I was curious, what kind of fishing magazines are there about surf fishing? What do you read to stay up on fishing? I remember subscribing before to some magazines, but there was too much information about fresh water lake fishing. Not that I dont like fresh water fishing, but mostly I do salt water fishing. I would like to hear your opinions. Thanks in advance...


----------



## parkstreet1234 (Nov 24, 2006)

I found a big old stack of "the fisherman" magazines. I think I am going to reread them all before subcribing again.


----------



## AcDCfun (Feb 2, 2012)

*incredible*

oh incredible machine ))


----------



## Lickinfrogs (Mar 12, 2006)

I think he's reading a different kind of magazine.
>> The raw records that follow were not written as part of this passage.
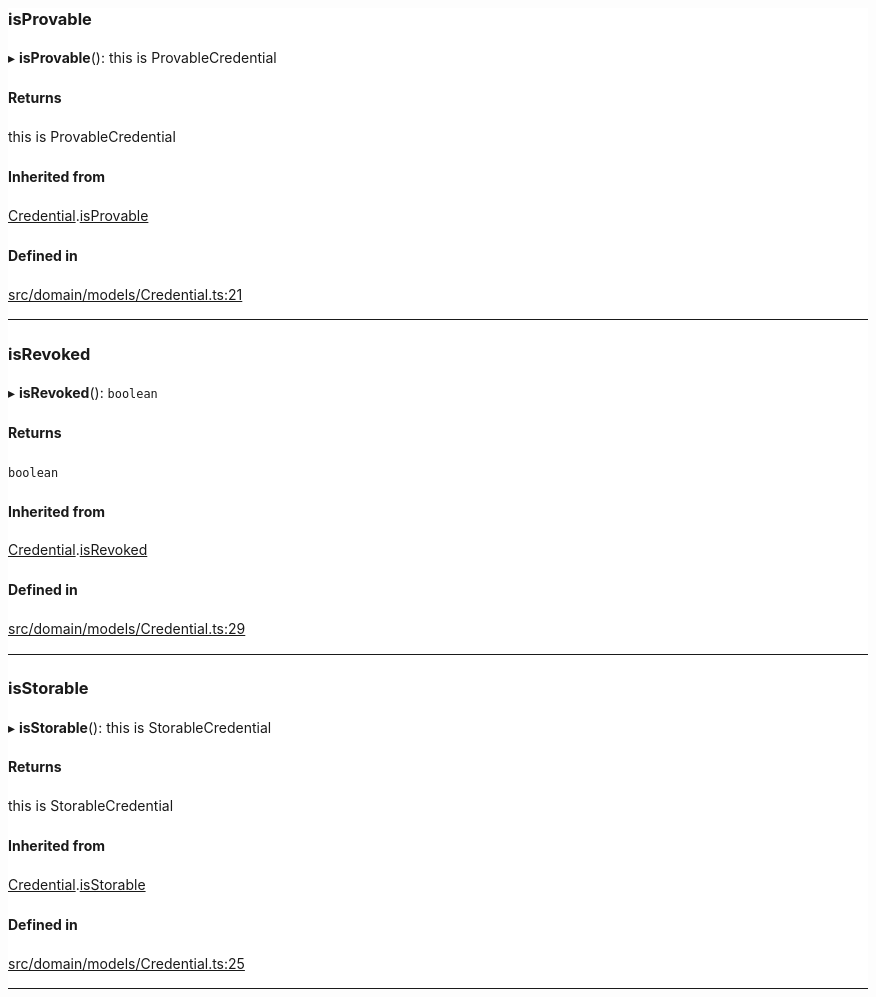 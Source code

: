 ### isProvable

▸ **isProvable**(): this is ProvableCredential

#### Returns

this is ProvableCredential

#### Inherited from

[Credential](Domain.Credential.md).[isProvable](Domain.Credential.md#isprovable)

#### Defined in

[src/domain/models/Credential.ts:21](https://github.com/hyperledger-identus/sdk-ts/blob/966e04ee4b9d4ba9d1e404c4d3d062abcf854530/src/domain/models/Credential.ts#L21)

___

### isRevoked

▸ **isRevoked**(): `boolean`

#### Returns

`boolean`

#### Inherited from

[Credential](Domain.Credential.md).[isRevoked](Domain.Credential.md#isrevoked)

#### Defined in

[src/domain/models/Credential.ts:29](https://github.com/hyperledger-identus/sdk-ts/blob/966e04ee4b9d4ba9d1e404c4d3d062abcf854530/src/domain/models/Credential.ts#L29)

___

### isStorable

▸ **isStorable**(): this is StorableCredential

#### Returns

this is StorableCredential

#### Inherited from

[Credential](Domain.Credential.md).[isStorable](Domain.Credential.md#isstorable)

#### Defined in

[src/domain/models/Credential.ts:25](https://github.com/hyperledger-identus/sdk-ts/blob/966e04ee4b9d4ba9d1e404c4d3d062abcf854530/src/domain/models/Credential.ts#L25)

___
The fisherman is good. I don't have a recomendation for another magazine, but I would sugguest reading "Stripers Surf" by Frank Daignault.(sp?)


----------



## SALTSHAKER (Dec 5, 2002)

Try on the water magazine, covers a lot of stuff and not all boaty etc.....salt


----------



## parkstreet1234 (Nov 24, 2006)

Yes, I have that books and most of the other surf fishing books. My collection is quite large although I have not read them all yet. Yea, I saw "on the water" magazine, seems interesting. Why are there not any "Surf Fishing" only magazines?


----------



## markedwards (Jan 29, 2001)

Surfcaster's journal


----------



## junkmansj (Jul 23, 2005)

http://surfcastersjournal.com/blog/ GOOD SITE!


----------



## parkstreet1234 (Nov 24, 2006)

yea, I love that site!


----------



## parkstreet1234 (Nov 24, 2006)

I also checked out "on the water" magazine. VERY IMPRESSED! NICE JOB!


----------



## OChunter375 (Mar 27, 2011)

Look for " Noreast saltwater" it's usually free at tackle shops. Here is the online link: http://www.noreast.com/index.cfm?


----------



## biggestsquid (Jan 6, 2010)

OC -- tahnks for the head's up. Plenty of great reading there. Of course we got to discount it somewhat because they are "Yankee tales." Only kidding ----

Cheers,


----------



## parkstreet1234 (Nov 24, 2006)

That is what I liked about On the Water, they have a "NJ region addition" or at least have a separate publication for that.


----------